Madame Agnès Guillard Experte en relations médias panafricaines Fondatrice de TOUTES ROLE MODELS
Par Agnès Guillard
Experte en relations médias panafricaines
Fondatrice de TOUTES ROLE MODELS
Chaque année, les chiffres tombent et ils sont accablants : les startups fondées par des femmes reçoivent une infime partie des financements destinés aux entreprises innovantes. En 2024, selon les données d’Africa: The Big Deal, les femmes PDG n’ont attiré que 2 % du total des investissements, un niveau historiquement bas. Cette inégalité criante n’est pas propre à l’Afrique : en Europe et aux États-Unis, les tendances sont similaires.
Un écart qui s’aggrave
Les femmes CEO en Afrique n’ont attiré que 48 millions de dollars de financement en 2024 (hors exit). C’est quatre fois moins qu’en 2023 ! À titre de comparaison, près de 2,2 milliards de dollars ont été levés par leurs homologues masculins en 2024.
L’analyse de la composition des équipes fondatrices confirme l’ampleur du déséquilibre. Les équipes fondatrices mixtes ont levé 123 millions de dollars, tandis que les fondatrices solo ou les équipes 100 % féminines n’ont obtenu que 21 millions de dollars. En comparaison, les fondateurs masculins seuls ont levé 430 millions de dollars et les équipes entièrement masculines, 1,6 milliard de dollars.
Alors, pourquoi un tel écart ?
Un écosystème verrouillé par des biais persistants
Plusieurs raisons structurelles et culturelles expliquent pourquoi les startups fondées par des femmes lèvent moins de fonds. La majorité des fonds d’investissement sont dirigés par des hommes, qui, souvent inconsciemment, ont tendance à privilégier des entrepreneurs qui leur ressemblent. Ce biais de similarité exclut de fait de nombreuses femmes du funding game. Par ailleurs, les études le montrent : les investisseurs posent des questions différentes aux fondateurs et aux fondatrices. Alors qu’un homme se verra questionné sur le potentiel de croissance de son entreprise, une femme sera souvent interrogée sur la manière dont elle compte minimiser les risques. Cette différence de traitement impacte directement leur capacité à convaincre et à obtenir des financements. Enfin, lever des fonds repose autant sur les compétences entrepreneuriales que sur la capacité à naviguer dans un écosystème où le networking est clé. Or, les femmes ont historiquement moins d’accès aux cercles d’influence où se construisent ces opportunités.

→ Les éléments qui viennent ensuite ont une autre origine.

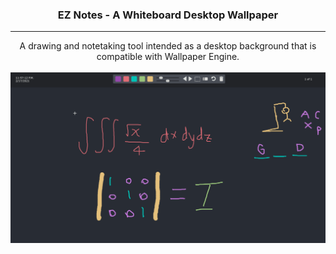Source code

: <h3 align="center">EZ Notes - A Whiteboard Desktop Wallpaper</h3>

---

<p align="center">A drawing and notetaking tool intended as a desktop background that is compatible with Wallpaper Engine.
<br /> <br />
<img src="assets/wallpaper-engine-icon.png"></img>
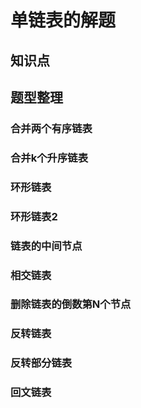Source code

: # 单链表的解题

## 知识点

## 题型整理

### 合并两个有序链表

### 合并k个升序链表

### 环形链表

### 环形链表2

### 链表的中间节点

### 相交链表

### 删除链表的倒数第N个节点

### 反转链表

### 反转部分链表

### 回文链表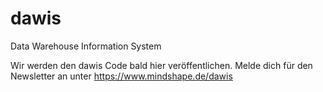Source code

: # dawis
Data Warehouse Information System

Wir werden den dawis Code bald hier veröffentlichen. Melde dich für den Newsletter an unter https://www.mindshape.de/dawis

Conséquences : un frein à l’innovation et à la croissance
L’impact de cette sous-représentation des fondatrices dans les levées de fonds va bien au-delà d’une simple question d’égalité. Les startups fondées par des femmes abordent souvent des problématiques différentes, dans les secteurs de la santé, de l’éducation ou de la fintech inclusive. Moins de financement pour ces entreprises signifie moins d’innovation sur ces enjeux sociétaux.
Prenons l’exemple de la HealthTech : des pans entiers de la santé des femmes restent largement sous-développés, faute d’investissement. Les innovations en santé reproductive, en suivi hormonal et en solutions pour la ménopause peinent à attirer l’attention des investisseurs, alors même que ces sujets concernent des millions de femmes à travers le monde. L’absence de financements limite l’essor des startups proposant des solutions technologiques adaptées aux besoins des femmes, alors qu’elles pourraient révolutionner la prévention et le traitement de nombreuses pathologies.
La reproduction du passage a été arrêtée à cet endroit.